*Activity*. Reproduce, with no alteration, the span of lines that begins at the line containing "PseudoLab, 자연어 처리" and ends at the last line of the records, both ends included, and nothing else.
__________________________________________________
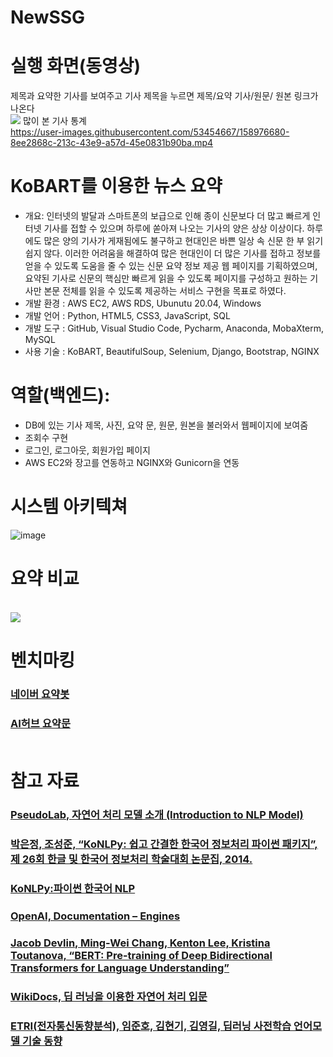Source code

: # NewSSG
# 실행 화면(동영상)<br>
제목과 요약한 기사를 보여주고 기사 제목을 누르면 제목/요약 기사/원문/ 원본 링크가 나온다<br>
<img src = "https://user-images.githubusercontent.com/53454667/158976667-d9f50152-93a7-4533-81a5-4c2a83386e78.mp4">
많이 본 기사 통계<br>
https://user-images.githubusercontent.com/53454667/158976680-8ee2868c-213c-43e9-a57d-45e0831b90ba.mp4
# KoBART를 이용한 뉴스 요약
- 개요: 인터넷의 발달과 스마트폰의 보급으로 인해 종이 신문보다 더 많고 빠르게 인터넷 기사를 접할 수 있으며 하루에 쏟아져 나오는 기사의 양은 상상 이상이다. 하루에도 많은 양의 기사가 게재됨에도 불구하고 현대인은 바쁜 일상 속 신문 한 부 읽기 쉽지 않다. 이러한 어려움을 해결하여 많은 현대인이 더 많은 기사를 접하고 정보를 얻을 수 있도록 도움을 줄 수 있는 신문 요약 정보 제공 웹 페이지를 기획하였으며, 요약된 기사로 신문의 핵심만 빠르게 읽을 수 있도록 페이지를 구성하고 원하는 기사만 본문 전체를 읽을 수 있도록 제공하는 서비스 구현을 목표로 하였다.
- 개발 환경 : AWS EC2, AWS RDS, Ubunutu 20.04, Windows
- 개발 언어 : Python, HTML5, CSS3, JavaScript, SQL
- 개발 도구 : GitHub, Visual Studio Code, Pycharm, Anaconda, MobaXterm, MySQL
- 사용 기술 : KoBART, BeautifulSoup, Selenium, Django, Bootstrap, NGINX

# 역할(백엔드):
- DB에 있는 기사 제목, 사진, 요약 문, 원문, 원본을 불러와서 웹페이지에 보여줌
- 조회수 구현
- 로그인, 로그아웃, 회원가입 페이지
- AWS EC2와 장고를 연동하고 NGINX와 Gunicorn을 연동 

# 시스템 아키텍쳐
![image](https://user-images.githubusercontent.com/53454667/158965636-ef2a1a78-0890-438e-ab4b-5532bbd2ab54.png)

# 요약 비교
<br>
<img src ="https://user-images.githubusercontent.com/53454667/158966742-b7f9c980-1e17-4ef2-bb92-4dd5b805d611.PNG">
<br>
<h1>벤치마킹<br>
<h3><a href = "https://news.naver.com/main/read.naver?mode=LSD&mid=shm&sid1=105&oid=092&aid=0002250978">네이버 요약봇</a><br>
<h3><a href = "https://aihub.or.kr/aihub-data/natural-language/about">AI허브 요약문</a><br>
<br>

<h1>참고 자료<br>
<h3><a href = "https://pseudo-lab.github.io/Tutorial-Book/chapters/NLP/Ch1-Introduction.html">
PseudoLab, 자연어 처리 모델 소개 (Introduction to NLP Model)
</a><br>
<h3><a href = "https://www.koreascience.or.kr/article/CFKO201408355727285.pdf">박은정, 조성준, “KoNLPy: 쉽고 간결한 한국어 정보처리 파이썬 패키지”, 제 26회 한글 및 한국어 정보처리 학술대회 논문집, 2014.
</a><br>
<h3><a href = "https://konlpy.org/ko/latest">KoNLPy:파이썬 한국어 NLP</a><br>
<h3><a href = "https://beta.openai.com/docs/engines/gpt-3">OpenAI, Documentation – Engines</a><br>
<h3><a href = "https://arxiv.org/pdf/1810.04805.pdf&usg=ALkJrhhzxlCL6yTht2BRmH9atgvKFxHsxQ">
Jacob Devlin, Ming-Wei Chang, Kenton Lee, Kristina Toutanova, “BERT: Pre-training of Deep Bidirectional Transformers for Language Understanding”
</a><br>
<h3><a href = "https://wikidocs.net/book/2155">WikiDocs, 딥 러닝을 이용한 자연어 처리 입문</a><br>
<h3><a href = "https://ettrends.etri.re.kr/ettrends/183/0905183002/0905183002.html">
ETRI(전자통신동향분석), 임준호, 김현기, 김영길, 딥러닝 사전학습 언어모델 기술 동향
</a>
__________________________________________________
*Task response*.
PseudoLab, 자연어 처리 모델 소개 (Introduction to NLP Model)
</a><br>
<h3><a href = "https://www.koreascience.or.kr/article/CFKO201408355727285.pdf">박은정, 조성준, “KoNLPy: 쉽고 간결한 한국어 정보처리 파이썬 패키지”, 제 26회 한글 및 한국어 정보처리 학술대회 논문집, 2014.
</a><br>
<h3><a href = "https://konlpy.org/ko/latest">KoNLPy:파이썬 한국어 NLP</a><br>
<h3><a href = "https://beta.openai.com/docs/engines/gpt-3">OpenAI, Documentation – Engines</a><br>
<h3><a href = "https://arxiv.org/pdf/1810.04805.pdf&usg=ALkJrhhzxlCL6yTht2BRmH9atgvKFxHsxQ">
Jacob Devlin, Ming-Wei Chang, Kenton Lee, Kristina Toutanova, “BERT: Pre-training of Deep Bidirectional Transformers for Language Understanding”
</a><br>
<h3><a href = "https://wikidocs.net/book/2155">WikiDocs, 딥 러닝을 이용한 자연어 처리 입문</a><br>
<h3><a href = "https://ettrends.etri.re.kr/ettrends/183/0905183002/0905183002.html">
ETRI(전자통신동향분석), 임준호, 김현기, 김영길, 딥러닝 사전학습 언어모델 기술 동향
</a>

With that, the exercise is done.